Working data START

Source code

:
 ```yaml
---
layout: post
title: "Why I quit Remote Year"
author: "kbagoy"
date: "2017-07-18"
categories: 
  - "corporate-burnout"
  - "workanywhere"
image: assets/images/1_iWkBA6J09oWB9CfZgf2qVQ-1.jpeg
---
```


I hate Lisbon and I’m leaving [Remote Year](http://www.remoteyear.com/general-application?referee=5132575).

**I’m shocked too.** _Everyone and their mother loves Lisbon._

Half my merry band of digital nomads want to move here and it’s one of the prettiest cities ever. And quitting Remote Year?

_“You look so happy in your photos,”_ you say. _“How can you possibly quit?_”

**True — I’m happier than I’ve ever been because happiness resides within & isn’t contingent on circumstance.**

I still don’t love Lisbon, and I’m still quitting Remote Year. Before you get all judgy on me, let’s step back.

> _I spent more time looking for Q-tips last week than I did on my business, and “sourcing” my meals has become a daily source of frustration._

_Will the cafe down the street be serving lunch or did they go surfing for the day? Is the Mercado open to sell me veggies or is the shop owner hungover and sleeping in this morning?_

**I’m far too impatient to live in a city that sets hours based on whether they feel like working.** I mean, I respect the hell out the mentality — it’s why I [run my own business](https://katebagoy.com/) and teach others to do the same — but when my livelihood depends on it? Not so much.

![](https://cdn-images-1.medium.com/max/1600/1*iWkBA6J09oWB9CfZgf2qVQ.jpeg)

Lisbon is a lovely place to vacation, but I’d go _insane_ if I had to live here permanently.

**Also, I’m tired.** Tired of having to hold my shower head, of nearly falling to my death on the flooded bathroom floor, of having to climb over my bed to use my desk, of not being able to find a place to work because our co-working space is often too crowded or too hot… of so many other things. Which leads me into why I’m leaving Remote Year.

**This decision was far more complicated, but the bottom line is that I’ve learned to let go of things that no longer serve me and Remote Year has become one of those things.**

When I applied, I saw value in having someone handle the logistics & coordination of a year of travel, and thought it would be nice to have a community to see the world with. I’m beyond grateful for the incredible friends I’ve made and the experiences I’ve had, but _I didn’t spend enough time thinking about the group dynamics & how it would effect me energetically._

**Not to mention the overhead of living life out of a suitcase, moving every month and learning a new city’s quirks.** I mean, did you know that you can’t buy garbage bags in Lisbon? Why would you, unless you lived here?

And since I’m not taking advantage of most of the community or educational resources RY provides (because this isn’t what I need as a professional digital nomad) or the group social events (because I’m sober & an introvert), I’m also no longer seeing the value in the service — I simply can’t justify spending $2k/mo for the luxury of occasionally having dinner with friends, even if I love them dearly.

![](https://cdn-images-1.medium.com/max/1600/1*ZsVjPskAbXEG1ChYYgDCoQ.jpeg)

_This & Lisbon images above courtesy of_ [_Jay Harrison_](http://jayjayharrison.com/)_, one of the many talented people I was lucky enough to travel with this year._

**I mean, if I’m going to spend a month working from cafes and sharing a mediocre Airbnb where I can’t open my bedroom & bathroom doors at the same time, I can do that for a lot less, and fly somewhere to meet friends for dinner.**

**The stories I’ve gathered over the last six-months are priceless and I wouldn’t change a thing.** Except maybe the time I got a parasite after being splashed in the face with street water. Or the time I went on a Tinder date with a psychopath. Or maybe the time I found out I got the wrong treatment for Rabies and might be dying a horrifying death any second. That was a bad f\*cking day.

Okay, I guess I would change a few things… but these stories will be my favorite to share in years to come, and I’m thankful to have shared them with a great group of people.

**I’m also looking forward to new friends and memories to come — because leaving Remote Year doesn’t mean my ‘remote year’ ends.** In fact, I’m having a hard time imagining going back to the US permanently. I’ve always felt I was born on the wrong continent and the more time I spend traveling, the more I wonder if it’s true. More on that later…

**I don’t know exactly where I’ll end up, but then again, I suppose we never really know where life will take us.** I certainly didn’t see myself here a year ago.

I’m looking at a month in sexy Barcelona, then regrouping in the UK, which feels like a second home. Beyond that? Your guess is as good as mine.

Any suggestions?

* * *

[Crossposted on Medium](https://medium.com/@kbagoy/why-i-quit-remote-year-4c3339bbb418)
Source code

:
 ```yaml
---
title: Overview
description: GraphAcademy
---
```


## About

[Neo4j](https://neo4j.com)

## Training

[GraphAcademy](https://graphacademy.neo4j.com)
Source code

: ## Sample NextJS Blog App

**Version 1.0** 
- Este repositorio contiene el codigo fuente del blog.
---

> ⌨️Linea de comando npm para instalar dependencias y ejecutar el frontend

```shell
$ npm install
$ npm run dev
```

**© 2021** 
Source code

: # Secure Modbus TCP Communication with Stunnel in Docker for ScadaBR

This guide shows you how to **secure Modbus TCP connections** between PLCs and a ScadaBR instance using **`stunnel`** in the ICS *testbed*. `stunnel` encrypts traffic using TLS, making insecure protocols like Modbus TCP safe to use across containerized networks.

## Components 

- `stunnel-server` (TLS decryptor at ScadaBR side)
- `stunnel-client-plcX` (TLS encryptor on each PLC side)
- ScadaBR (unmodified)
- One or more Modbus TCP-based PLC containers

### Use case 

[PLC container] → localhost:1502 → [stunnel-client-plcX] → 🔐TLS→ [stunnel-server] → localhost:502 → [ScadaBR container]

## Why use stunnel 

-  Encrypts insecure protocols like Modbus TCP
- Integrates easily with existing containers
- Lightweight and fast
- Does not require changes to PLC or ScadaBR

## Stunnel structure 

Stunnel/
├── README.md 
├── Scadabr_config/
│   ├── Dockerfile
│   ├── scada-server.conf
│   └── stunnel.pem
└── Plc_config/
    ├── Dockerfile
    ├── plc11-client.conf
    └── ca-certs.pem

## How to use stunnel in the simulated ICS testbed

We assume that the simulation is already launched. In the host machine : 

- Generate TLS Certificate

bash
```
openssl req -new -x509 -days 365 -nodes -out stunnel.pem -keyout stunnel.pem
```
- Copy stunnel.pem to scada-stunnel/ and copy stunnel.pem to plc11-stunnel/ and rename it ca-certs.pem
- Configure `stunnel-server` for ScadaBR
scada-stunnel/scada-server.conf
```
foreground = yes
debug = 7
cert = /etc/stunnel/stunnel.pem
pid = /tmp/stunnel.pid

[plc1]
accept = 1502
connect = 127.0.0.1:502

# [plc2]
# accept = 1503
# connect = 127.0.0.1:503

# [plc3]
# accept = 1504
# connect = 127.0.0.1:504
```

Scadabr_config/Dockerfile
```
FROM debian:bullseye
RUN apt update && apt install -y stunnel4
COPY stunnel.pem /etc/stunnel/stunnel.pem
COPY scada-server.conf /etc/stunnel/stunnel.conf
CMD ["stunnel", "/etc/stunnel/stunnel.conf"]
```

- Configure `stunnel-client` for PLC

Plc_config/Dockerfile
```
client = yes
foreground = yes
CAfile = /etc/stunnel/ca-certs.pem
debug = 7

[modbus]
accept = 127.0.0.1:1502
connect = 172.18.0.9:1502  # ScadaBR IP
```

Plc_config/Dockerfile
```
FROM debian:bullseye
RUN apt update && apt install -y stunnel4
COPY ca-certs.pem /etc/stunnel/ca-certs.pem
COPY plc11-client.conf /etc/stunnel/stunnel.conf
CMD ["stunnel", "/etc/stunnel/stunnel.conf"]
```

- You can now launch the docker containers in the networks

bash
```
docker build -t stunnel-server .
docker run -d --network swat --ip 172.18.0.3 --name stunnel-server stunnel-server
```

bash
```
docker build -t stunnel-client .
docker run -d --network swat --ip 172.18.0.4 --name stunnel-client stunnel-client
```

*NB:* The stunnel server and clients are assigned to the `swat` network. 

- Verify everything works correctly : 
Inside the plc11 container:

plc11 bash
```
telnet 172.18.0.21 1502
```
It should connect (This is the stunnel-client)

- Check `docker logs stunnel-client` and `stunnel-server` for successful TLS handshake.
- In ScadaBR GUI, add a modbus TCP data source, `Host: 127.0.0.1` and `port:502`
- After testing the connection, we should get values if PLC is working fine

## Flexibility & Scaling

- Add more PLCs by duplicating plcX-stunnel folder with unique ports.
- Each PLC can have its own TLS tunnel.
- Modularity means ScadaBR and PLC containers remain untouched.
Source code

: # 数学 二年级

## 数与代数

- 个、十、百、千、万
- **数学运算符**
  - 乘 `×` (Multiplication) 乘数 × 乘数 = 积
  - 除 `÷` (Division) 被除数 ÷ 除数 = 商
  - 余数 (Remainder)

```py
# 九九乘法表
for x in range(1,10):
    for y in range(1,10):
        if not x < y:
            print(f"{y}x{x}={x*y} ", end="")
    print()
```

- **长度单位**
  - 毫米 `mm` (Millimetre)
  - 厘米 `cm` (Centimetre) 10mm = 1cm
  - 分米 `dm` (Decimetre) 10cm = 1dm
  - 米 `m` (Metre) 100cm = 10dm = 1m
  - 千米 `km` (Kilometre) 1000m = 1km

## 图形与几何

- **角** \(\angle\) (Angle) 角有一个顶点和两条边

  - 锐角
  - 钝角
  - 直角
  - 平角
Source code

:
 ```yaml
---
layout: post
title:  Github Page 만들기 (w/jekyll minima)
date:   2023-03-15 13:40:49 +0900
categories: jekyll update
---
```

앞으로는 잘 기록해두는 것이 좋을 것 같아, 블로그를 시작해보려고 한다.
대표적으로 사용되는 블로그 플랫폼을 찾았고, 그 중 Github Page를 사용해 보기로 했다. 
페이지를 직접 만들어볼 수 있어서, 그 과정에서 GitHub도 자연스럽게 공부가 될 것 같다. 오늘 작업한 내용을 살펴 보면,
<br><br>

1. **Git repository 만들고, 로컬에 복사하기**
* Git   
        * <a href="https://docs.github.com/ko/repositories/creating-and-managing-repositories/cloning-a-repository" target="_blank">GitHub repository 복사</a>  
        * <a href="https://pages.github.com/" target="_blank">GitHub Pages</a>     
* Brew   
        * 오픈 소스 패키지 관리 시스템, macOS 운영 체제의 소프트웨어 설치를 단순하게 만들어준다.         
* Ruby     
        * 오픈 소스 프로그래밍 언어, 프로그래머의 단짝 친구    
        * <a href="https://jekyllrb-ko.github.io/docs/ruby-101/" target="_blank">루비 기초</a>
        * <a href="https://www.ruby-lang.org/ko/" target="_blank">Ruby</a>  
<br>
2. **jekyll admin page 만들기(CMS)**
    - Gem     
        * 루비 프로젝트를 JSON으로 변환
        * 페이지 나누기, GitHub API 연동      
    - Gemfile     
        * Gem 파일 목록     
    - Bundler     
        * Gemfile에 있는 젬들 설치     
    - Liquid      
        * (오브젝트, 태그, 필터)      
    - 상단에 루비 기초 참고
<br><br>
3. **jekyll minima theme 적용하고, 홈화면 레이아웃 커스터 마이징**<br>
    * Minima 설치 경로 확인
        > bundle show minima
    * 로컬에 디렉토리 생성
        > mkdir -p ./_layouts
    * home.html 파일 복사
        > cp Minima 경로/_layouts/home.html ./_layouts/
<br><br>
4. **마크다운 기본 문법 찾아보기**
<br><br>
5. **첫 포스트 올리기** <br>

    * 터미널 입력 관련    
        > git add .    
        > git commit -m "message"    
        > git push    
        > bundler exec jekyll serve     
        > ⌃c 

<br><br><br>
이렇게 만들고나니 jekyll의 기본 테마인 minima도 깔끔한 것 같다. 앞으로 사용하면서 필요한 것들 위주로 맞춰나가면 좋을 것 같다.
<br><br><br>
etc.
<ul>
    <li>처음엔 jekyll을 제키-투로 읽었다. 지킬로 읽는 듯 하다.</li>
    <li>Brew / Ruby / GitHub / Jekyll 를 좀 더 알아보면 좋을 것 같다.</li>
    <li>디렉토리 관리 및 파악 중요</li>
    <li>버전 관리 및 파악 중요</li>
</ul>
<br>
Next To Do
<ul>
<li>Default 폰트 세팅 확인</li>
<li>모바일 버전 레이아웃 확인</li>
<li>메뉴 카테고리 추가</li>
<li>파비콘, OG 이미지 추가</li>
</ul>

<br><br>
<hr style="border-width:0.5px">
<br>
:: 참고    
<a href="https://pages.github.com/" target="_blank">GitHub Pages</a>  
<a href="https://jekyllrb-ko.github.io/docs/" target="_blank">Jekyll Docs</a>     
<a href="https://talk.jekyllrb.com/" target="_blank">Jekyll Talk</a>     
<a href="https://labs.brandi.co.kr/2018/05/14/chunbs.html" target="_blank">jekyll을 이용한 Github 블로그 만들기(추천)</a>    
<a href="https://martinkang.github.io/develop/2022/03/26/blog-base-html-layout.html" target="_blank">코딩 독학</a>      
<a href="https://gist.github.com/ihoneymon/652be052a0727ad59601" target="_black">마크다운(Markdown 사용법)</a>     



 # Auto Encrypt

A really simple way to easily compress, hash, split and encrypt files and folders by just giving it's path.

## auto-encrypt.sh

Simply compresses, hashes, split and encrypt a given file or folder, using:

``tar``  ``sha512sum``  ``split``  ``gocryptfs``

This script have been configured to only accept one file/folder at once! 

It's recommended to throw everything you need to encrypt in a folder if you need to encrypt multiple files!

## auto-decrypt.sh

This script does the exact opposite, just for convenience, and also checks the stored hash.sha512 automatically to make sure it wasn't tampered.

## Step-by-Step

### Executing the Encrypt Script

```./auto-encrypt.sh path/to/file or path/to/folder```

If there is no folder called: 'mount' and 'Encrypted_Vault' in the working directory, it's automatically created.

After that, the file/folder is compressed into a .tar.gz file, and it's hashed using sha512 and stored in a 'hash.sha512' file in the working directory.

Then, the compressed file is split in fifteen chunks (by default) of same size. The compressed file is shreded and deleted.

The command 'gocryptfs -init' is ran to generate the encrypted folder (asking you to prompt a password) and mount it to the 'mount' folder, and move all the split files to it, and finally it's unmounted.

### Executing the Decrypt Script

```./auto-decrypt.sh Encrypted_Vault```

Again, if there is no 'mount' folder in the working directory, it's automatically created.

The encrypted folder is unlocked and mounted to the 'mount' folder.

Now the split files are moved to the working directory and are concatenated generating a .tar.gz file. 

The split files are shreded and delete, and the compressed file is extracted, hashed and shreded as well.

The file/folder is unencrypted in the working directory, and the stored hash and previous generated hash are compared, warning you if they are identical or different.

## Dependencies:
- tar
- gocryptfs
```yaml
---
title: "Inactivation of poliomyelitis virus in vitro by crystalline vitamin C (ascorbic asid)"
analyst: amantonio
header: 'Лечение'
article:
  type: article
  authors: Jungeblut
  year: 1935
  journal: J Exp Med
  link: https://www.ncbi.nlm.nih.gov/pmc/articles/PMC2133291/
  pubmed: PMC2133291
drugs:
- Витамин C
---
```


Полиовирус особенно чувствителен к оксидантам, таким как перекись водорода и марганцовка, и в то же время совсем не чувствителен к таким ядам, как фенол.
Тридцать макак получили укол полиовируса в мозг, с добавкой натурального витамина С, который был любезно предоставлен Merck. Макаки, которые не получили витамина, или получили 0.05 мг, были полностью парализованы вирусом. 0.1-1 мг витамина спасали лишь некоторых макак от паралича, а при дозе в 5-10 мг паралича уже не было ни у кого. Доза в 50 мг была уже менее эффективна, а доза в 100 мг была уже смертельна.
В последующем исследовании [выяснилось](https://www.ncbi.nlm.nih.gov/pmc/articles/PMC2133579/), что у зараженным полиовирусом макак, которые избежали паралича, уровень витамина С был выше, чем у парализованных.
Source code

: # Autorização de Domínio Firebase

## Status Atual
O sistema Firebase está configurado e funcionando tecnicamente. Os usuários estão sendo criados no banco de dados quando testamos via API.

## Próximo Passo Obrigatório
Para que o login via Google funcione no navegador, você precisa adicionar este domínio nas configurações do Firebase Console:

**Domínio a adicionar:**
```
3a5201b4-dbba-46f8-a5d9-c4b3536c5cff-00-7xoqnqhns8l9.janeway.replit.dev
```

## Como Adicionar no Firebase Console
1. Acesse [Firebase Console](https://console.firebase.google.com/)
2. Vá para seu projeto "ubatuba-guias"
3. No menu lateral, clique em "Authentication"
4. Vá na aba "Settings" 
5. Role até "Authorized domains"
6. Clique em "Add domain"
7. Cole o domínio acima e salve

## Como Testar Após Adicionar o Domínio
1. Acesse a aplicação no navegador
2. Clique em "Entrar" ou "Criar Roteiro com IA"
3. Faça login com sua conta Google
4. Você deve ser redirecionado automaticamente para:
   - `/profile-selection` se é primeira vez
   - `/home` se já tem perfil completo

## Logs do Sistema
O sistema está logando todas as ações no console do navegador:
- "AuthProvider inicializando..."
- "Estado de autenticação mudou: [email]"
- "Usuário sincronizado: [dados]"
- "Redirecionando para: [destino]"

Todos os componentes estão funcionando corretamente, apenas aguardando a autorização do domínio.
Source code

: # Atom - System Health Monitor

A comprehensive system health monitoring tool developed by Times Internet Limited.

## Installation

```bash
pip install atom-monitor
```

Working data END

What to do = Leaving out all lines before the one containing "- System Health Monitor", copy that line and the rest through the end of the listing above exactly.

Answer for this exercise =
: # Atom - System Health Monitor

A comprehensive system health monitoring tool developed by Times Internet Limited.

## Installation

```bash
pip install atom-monitor
```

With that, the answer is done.